Незабудки | страница 74
Пишу оттого, что не могу удержать в голове и сложить, соединяя, проходящие отблески жизни какой-то единой, большой. С пером в руке, как с костылем…
Сложив все удачное, мне кажется, я могу ощущать свою долю мира, отданного мною на пользу людей.
Не это ли только одно и остается потом от писателя? Но что это Шекспир? Тоже мир душевный или игра?
Боже мой, ничего я не знаю и всем осеняюсь…
Когда я из тепла выхожу ночью в засыпанный снегом лес, слышу, как даже деревья громко трескаются от мороза, как на тропу мою со скрипом от тяжести спускает свою перегруженную ветвь любимая моя сосна, я, так мало сумевший дать людям из своих внутренних богатств, теперь смотрю на все эти богатства неподвижных при луне белых фигур и понимаю их всех, как мои же мечты за всю жизнь бесчисленные, те, которые я не сумел довести до людей.

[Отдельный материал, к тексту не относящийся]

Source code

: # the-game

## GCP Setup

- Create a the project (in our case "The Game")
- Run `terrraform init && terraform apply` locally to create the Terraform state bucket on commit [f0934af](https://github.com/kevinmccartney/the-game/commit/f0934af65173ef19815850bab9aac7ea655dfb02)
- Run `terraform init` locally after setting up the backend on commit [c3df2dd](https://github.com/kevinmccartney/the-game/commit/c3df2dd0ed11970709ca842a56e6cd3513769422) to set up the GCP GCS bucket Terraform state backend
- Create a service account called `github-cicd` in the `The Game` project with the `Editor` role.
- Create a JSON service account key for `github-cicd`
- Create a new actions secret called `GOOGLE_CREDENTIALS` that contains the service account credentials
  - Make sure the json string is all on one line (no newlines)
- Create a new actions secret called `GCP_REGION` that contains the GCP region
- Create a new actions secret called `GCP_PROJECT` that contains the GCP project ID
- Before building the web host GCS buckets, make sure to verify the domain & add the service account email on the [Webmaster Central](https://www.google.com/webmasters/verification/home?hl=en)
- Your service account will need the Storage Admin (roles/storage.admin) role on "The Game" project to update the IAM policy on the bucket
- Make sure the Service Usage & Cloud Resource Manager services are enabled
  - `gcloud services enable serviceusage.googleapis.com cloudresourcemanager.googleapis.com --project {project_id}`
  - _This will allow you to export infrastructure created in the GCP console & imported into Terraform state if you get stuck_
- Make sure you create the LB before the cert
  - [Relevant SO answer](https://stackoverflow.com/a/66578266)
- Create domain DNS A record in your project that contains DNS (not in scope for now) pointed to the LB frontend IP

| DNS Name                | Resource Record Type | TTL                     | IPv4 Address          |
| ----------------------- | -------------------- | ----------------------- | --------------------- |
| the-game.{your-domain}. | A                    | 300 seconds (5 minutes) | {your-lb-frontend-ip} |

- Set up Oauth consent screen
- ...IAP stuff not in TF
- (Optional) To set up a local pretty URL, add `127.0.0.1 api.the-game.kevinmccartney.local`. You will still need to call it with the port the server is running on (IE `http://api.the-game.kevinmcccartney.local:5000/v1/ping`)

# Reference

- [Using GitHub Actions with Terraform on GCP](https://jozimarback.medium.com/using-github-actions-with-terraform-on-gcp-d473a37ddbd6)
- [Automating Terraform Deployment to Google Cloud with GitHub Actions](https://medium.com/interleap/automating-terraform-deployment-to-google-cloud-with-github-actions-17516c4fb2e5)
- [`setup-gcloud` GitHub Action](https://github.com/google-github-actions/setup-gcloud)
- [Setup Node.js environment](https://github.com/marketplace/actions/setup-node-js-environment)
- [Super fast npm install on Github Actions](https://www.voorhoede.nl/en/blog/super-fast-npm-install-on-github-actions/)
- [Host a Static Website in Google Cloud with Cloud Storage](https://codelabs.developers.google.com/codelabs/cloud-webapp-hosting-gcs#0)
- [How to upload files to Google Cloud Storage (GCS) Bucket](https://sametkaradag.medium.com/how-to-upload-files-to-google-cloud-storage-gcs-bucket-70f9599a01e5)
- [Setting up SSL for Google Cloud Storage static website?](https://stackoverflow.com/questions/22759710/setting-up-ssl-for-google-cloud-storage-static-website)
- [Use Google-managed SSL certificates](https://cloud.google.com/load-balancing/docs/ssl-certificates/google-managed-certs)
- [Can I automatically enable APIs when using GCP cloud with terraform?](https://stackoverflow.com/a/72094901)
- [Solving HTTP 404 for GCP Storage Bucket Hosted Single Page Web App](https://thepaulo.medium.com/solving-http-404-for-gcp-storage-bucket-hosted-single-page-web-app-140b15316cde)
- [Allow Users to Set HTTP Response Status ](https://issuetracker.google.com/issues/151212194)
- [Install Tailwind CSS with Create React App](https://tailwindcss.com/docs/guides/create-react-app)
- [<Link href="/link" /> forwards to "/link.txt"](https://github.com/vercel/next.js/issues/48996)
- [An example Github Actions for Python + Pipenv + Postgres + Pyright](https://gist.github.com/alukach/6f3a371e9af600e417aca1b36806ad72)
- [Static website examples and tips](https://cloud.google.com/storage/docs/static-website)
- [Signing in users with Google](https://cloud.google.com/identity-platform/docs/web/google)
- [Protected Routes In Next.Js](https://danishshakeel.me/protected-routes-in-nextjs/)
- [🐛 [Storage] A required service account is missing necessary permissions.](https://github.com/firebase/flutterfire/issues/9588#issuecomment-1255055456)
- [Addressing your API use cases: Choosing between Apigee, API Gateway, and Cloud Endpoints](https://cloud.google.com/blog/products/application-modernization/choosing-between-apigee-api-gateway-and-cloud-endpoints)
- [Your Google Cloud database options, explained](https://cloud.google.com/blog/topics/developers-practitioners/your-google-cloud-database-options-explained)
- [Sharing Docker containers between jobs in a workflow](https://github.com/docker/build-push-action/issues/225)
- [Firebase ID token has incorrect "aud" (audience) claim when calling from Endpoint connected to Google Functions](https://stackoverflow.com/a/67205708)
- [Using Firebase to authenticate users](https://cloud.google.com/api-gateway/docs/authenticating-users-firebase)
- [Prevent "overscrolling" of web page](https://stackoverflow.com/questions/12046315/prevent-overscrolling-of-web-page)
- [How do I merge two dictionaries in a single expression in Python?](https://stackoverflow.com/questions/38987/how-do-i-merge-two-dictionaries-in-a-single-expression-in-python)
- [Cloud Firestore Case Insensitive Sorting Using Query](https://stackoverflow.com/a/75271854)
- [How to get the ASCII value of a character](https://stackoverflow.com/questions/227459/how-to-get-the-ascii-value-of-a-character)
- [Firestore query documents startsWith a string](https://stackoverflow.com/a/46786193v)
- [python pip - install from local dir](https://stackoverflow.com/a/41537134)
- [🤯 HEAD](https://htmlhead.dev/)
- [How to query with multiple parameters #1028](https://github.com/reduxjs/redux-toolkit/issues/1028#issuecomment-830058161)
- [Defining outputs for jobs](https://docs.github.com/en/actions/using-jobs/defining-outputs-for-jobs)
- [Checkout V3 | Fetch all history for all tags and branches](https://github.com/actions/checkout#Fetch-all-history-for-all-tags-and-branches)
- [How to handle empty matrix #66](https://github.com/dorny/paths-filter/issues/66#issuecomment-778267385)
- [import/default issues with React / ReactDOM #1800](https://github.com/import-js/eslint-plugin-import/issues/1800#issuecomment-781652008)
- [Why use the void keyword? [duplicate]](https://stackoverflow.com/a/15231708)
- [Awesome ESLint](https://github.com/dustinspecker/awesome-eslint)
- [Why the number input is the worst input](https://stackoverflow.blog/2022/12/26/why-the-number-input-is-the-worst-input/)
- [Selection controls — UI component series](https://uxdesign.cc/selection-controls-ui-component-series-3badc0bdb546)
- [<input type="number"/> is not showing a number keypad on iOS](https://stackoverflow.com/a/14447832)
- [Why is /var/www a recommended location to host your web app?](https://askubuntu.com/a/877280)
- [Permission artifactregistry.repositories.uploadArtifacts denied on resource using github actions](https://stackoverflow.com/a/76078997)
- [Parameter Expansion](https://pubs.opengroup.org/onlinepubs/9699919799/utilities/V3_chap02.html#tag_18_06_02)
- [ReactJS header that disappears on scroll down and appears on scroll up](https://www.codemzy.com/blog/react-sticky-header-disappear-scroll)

Были на свете и Лютер, и Толстой, и Шекспир, и Гете, и мало ли кто! И все они всю свою жизнь по внутренней необходимости, как лошади за молотильными водилами, ходили по кругу за своей мыслью-водилом.
Это были великие люди, а я – какой я великий! А тоже за тем же водилом иду и знаю хорошо, что только за то и называют меня большим писателем, что я за тем же большим водилом иду.
«Кащеева цепь». Я долго думал раньше, что вещи, созданные мною, и есть продолжение творчества, которым создавался весь мир природы и человека. И я старался вникнуть в свое дело, чтобы понять его природу… и открыть людям. Но я убедился, что творить можно прекрасное одинаково в силе добра и зла
Тогда я стал искать истоков для утверждения в творчестве, не в самом творчестве, а глубже его. И мне тогда захотелось написать о тех хороших людях, которые были возле меня, когда я рос.
Нестеров из того же чувства природы вывел своих святых людей – я это сделать не посмел, а, может быть, мне это и несвойственно Я бы хотел эту же святость увидеть не в монахах с нимбами, а в живых людях; изобразить их не как свечение природы, а как волю божественной природы человека.
Не это ли самое привело Нестерова к попытке писать портреты великих людей?
Красота светит всем, но не каждому: не каждый в состоянии встретить ее. Но бывает – не красота, а что-то другое лучится в улыбке, в глазах, и в этом каждый оживает. Русская литература, конечно, в красоте вырастает, как всякое искусство, но ее поддерживает вот это нечто, существующее в жизни вне красоты. Что это? Вот «Война и мир», и в ней лучатся глаза некрасивой княжны Марьи.